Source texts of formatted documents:
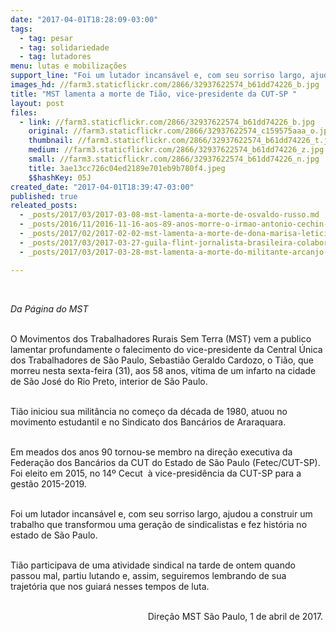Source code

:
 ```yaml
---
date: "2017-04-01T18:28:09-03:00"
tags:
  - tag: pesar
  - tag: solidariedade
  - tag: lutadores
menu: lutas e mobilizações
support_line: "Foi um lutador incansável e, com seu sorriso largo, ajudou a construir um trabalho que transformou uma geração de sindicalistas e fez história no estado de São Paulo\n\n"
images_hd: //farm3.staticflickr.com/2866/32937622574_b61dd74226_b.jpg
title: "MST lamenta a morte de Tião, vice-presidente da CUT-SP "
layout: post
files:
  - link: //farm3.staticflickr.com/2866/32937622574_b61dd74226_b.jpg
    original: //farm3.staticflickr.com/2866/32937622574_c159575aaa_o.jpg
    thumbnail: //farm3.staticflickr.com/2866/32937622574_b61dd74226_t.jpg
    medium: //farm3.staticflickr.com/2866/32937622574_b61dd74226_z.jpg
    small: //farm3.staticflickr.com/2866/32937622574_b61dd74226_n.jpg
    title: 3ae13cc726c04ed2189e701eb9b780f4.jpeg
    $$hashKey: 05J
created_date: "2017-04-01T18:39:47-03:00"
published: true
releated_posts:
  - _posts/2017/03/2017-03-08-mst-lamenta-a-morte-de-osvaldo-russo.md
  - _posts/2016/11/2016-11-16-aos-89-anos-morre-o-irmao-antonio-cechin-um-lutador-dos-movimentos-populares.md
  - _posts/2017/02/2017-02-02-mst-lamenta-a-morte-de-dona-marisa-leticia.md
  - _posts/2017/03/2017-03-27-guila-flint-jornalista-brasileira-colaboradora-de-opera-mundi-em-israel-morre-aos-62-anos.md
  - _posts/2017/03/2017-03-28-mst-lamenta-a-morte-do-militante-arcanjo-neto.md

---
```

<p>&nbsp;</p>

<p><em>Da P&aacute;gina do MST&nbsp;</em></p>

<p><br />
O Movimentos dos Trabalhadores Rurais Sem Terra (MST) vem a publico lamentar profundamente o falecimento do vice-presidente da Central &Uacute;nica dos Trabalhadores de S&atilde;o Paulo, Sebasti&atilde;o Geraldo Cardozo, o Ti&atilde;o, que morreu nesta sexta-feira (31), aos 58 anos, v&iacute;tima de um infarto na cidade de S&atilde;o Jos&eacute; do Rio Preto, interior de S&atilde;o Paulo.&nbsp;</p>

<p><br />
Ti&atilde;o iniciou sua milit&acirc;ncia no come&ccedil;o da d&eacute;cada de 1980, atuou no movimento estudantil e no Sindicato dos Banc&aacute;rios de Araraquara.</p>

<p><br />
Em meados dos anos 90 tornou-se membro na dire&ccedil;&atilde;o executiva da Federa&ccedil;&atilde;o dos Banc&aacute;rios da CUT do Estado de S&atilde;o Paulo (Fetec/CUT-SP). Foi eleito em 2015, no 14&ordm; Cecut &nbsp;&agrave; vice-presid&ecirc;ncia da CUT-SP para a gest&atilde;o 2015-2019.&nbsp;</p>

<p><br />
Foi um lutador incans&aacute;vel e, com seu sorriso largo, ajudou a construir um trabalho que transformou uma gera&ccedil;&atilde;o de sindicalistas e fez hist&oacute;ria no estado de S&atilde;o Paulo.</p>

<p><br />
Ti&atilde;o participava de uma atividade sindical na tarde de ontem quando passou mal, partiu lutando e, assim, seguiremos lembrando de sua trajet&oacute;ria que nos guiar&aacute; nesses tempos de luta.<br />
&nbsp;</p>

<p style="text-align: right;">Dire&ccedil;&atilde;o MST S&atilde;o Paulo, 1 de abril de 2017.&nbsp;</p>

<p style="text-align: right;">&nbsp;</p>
--
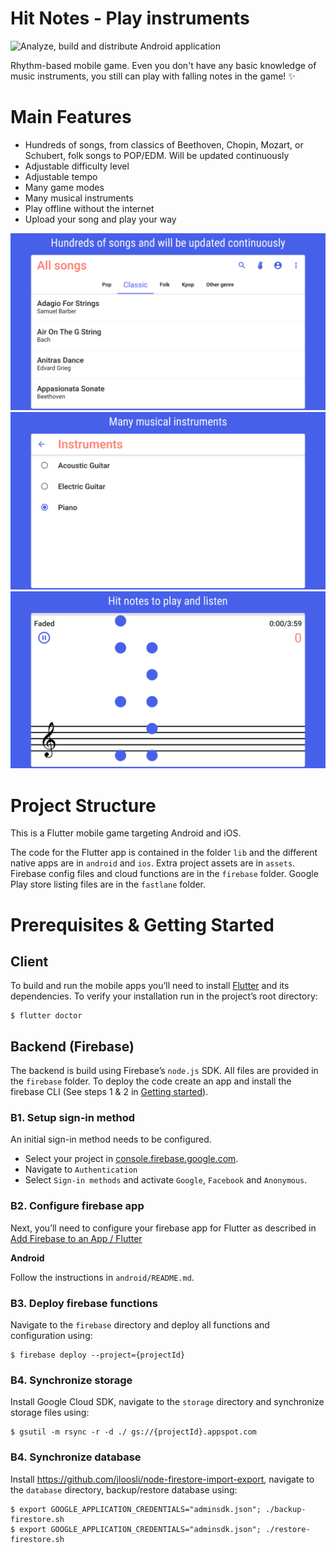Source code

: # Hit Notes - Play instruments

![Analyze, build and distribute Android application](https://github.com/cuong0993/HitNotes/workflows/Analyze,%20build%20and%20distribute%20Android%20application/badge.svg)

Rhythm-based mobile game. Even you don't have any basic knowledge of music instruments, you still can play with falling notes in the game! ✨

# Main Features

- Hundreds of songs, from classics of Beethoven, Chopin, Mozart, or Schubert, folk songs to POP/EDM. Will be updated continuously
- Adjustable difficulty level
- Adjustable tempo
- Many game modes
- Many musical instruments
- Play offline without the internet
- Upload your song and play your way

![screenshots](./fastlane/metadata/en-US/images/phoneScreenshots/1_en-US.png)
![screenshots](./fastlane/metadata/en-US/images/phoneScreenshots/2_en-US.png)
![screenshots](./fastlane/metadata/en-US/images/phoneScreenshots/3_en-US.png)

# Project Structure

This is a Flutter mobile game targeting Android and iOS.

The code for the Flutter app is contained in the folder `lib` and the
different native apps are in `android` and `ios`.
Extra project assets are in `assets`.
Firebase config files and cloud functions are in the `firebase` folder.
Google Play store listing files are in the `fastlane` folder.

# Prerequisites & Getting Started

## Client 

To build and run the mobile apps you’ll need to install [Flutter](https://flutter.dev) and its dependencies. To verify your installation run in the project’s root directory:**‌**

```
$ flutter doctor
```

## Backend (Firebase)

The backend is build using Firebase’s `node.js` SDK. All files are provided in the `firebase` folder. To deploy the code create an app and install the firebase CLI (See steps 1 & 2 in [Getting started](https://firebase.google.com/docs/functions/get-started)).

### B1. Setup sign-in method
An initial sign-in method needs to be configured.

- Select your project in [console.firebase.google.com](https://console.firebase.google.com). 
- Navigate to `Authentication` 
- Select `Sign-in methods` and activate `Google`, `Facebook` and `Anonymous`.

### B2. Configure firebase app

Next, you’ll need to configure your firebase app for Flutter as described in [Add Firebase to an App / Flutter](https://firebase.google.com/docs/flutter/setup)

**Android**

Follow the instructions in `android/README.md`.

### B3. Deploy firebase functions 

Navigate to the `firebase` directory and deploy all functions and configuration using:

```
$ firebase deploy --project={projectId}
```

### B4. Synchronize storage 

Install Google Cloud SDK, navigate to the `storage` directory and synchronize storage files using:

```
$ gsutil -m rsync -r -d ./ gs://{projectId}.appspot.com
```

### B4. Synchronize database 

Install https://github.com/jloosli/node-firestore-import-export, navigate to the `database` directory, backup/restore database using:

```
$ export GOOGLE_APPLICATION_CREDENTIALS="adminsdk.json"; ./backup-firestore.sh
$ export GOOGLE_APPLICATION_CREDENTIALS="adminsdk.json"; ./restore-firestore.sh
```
---
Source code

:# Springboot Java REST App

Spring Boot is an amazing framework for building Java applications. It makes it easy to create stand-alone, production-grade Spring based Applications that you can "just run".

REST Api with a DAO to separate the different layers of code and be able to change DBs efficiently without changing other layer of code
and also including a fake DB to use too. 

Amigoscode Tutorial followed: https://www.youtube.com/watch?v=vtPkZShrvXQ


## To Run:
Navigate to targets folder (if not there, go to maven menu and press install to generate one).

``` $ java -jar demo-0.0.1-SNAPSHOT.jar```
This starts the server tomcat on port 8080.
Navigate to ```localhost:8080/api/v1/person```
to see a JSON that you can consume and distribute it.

- **Action item**
Some lines in the records may hold "different"; state how many do, and give no more than that number.

- **Output for this task**
2